Há uma parte do paladar que possui influência genética, algumas pessoas têm uma percepção mais aguçada (e acabam preferindo sabores menos intensos pois eles sentem muito), outras tem um paladar menos sensível (e preferem sabores mais fortes)  e há um grande público entre esses 2 extremos.

Outra parte do paladar é desenvolvido por influência cultural, depende do que te servem desde a sua infância. Essa parte pode ser continuamente ensinada ao longo da vida.

Um aspecto interessante da influência cultural é que ela era predominantemente geográfica, porém hoje com o mundo online você pode ter influências de qualquer lugar através da internet.

Comer envolve satisfazer nossas necessidades nutricionais, mas também envolve satisfazer nosso prazer. Comer é um dos maiores prazeres da humanidade.

painel sobre paladar no sxsw 2021

Um chef de cozinha é como um design de experiências que procura satisfazer tanto nosso prazer quanto necessidades nutricionais.

Para isso é possível trabalhar a qualidade e origem dos ingredientes, a montagem visual, a história do prato, as especiarias que vão modificar o aroma e até o prato em si

Um prato com detalhes caramelo reforça a sensação de algo doce e um prato azul acentua a percepção do salgado. 

Uma história mexe com as emoções e memórias relacionadas àquela comida em nossa mente. A história também mexe com nossa percepção da comida, a lagosta por exemplo já foi comida dada a prisioneiros, depois virou iguaria cara e agora é considerada fast-food nos Estados Unidos.

É possível induzir alguém a experimentar algo novo usando formas e aromas conhecidos.
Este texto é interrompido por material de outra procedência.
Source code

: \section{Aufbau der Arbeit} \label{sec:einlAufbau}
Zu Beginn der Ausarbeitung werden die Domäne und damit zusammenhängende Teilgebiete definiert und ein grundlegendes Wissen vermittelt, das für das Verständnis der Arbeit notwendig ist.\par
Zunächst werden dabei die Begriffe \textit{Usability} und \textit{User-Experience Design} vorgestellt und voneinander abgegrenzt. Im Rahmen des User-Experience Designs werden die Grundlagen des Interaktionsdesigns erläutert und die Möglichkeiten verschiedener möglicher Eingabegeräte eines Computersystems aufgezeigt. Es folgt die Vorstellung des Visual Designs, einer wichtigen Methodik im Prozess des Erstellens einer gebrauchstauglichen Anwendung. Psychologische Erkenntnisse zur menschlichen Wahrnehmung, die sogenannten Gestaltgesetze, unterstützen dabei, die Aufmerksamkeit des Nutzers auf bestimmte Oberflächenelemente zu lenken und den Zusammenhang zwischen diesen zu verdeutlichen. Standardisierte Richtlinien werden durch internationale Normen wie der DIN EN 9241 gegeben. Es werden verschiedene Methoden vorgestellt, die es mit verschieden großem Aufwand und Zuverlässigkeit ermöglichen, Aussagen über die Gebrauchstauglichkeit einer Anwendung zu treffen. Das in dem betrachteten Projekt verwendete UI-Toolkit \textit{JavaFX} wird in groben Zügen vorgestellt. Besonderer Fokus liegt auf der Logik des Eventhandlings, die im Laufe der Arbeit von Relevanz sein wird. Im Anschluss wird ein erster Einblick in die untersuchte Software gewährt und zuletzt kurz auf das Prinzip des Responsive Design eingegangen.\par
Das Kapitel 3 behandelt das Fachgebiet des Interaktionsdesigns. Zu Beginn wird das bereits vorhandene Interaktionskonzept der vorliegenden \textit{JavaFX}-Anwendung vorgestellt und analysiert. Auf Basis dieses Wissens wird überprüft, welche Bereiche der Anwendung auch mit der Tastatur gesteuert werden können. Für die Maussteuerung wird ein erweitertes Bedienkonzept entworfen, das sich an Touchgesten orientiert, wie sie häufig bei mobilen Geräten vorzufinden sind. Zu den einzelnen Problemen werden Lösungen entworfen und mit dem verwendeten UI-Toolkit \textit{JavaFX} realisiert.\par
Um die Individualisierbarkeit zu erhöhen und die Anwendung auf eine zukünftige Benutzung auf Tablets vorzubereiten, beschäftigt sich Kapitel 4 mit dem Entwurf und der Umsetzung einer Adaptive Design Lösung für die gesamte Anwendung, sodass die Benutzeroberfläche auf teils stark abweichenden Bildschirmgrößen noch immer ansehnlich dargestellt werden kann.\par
E não há nada de mal nisso.  Novas experiências são importantes para as pessoas e ao longo do tempo, conforme nos transformamos, nossa percepção muda e novas experiências nos ajudam a redescobrir quem somos.

Se você comeu algo enquanto estava doente existe uma grande chance de evitar aquele prato no futuro, basicamente é um mecanismo de sobrevivência que tenta evitar que você "coma veneno" novamente. Ou seja, se alguém viveu uma experiência ruim você precisa oferecer uma nova experiência para a pessoa se arriscar novamente.
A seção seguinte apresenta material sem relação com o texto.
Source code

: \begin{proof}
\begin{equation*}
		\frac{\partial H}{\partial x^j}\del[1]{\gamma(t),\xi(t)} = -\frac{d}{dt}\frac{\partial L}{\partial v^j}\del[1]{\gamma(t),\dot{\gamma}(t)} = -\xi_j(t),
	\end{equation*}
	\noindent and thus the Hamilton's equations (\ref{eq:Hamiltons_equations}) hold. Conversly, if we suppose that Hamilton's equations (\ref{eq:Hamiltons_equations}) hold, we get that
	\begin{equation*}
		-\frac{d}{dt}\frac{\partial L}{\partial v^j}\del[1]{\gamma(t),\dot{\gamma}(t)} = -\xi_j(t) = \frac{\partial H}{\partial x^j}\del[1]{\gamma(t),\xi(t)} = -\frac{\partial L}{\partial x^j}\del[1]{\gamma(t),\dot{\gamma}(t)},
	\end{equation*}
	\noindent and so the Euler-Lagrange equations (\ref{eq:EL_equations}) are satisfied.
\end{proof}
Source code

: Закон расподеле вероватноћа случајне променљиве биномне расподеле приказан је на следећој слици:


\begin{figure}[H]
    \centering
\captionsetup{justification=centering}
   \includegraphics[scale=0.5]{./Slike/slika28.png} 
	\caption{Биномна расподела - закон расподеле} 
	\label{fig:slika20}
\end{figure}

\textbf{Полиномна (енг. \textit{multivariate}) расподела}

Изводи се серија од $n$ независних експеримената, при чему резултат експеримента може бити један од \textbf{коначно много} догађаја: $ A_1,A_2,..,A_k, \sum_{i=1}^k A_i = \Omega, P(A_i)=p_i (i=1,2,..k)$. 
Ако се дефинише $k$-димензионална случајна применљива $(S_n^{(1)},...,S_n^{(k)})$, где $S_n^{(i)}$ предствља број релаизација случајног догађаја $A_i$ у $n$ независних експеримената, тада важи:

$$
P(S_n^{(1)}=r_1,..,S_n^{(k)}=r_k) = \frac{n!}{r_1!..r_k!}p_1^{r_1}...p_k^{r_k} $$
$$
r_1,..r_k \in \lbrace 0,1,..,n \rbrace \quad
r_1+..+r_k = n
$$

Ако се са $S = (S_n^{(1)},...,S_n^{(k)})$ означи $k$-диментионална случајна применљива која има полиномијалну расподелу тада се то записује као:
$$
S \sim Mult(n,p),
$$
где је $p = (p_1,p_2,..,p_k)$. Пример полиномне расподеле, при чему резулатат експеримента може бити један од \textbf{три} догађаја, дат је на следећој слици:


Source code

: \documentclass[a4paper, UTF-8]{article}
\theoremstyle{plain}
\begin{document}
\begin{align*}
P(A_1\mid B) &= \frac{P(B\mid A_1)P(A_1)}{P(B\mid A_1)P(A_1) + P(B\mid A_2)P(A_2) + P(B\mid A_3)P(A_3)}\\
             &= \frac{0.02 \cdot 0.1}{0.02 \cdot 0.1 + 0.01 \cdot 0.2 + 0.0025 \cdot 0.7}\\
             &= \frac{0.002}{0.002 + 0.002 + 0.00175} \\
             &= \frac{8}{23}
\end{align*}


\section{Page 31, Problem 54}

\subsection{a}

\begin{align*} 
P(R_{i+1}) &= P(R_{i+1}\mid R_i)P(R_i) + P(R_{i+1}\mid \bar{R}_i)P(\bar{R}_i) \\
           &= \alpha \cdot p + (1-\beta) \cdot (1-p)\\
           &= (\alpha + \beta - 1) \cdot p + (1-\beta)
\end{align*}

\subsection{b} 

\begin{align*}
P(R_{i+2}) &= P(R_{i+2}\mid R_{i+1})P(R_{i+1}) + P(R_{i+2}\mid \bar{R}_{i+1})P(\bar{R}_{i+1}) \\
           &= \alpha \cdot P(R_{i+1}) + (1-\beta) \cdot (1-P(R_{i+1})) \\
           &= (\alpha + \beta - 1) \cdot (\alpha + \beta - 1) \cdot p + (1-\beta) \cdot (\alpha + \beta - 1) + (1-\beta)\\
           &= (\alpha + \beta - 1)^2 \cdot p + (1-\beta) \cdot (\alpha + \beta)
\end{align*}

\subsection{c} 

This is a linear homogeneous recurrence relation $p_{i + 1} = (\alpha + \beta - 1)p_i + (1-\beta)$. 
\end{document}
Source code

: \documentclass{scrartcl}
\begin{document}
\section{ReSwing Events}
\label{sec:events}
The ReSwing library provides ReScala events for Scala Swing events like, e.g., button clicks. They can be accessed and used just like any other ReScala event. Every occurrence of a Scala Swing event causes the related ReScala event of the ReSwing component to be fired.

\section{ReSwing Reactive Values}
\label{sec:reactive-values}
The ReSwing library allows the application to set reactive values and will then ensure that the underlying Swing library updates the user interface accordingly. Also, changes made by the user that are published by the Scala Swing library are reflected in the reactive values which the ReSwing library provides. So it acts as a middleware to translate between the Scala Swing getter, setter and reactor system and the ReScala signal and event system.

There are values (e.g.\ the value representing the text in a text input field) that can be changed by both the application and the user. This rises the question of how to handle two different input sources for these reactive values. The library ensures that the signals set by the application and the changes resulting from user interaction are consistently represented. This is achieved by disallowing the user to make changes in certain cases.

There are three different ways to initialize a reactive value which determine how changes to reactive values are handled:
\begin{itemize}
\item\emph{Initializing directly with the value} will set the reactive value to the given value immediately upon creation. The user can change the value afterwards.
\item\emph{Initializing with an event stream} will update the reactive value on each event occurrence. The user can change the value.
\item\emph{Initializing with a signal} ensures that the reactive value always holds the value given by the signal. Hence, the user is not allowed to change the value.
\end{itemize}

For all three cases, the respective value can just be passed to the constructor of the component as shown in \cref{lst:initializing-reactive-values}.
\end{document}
Como foi a experiência online do SXSW 2021?

Uma das melhores coisas da experiência online é a possibilidade de acessar conteúdos gravados a qualquer momento. Termino minha cobertura por aqui, mas ainda verei algumas palestras que me chamaram a atenção e estarão disponíveis até meados de abril.

Senti falta de um pouco mais de interatividade apesar de reconhecer que a organização do evento se esforçou colocando alguns palestrantes para interagir no chat das salas, com sessões no Clubhouse e até uma versão em realidade estendida do festival onde pessoas podiam se encontrar com seus avatares.

Porém a experiência ao vivo das sessões de música, acompanhar demonstrações de novas tecnologias, ver filmes na tela grande, encontrar pessoalmente para conversar sobre as palestras (ao invés do grupo do WhatsApp).  Perguntar no microfone e ver a cara do palestrante reagindo a sua pergunta. Experimentar a comida de Austin e todas as experiências sensoriais. Tudo isso parece insubstituível.

Porque eu digo "parece" e não que "é" insubstituível? Nós temos eventos presenciais desde que a humanidade surgiu, reconhecemos o valor da presencialidade. Ainda estamos engatinhando em termos de eventos online, digitais e virtuais. Já reconhecemos alguns benefícios como o deslocamento e consumo sob demanda dos conteúdos, mas creio que ainda há muito que aprender. 

Eventos digitais vão se tornar melhores, sem necessariamente acabar com os presenciais. Assim como raramente uma tecnologia mata sua predecessora, eu também acredito que o  futuro é híbrido  e sei que vamos descobrir juntos como é o aprendizado do futuro.


Leia mais no blog DH:

+ Confira como foi o SXSW Edu e insights sobre educação

Profissões do futuro: como se preparar para 2025, 2030 e além?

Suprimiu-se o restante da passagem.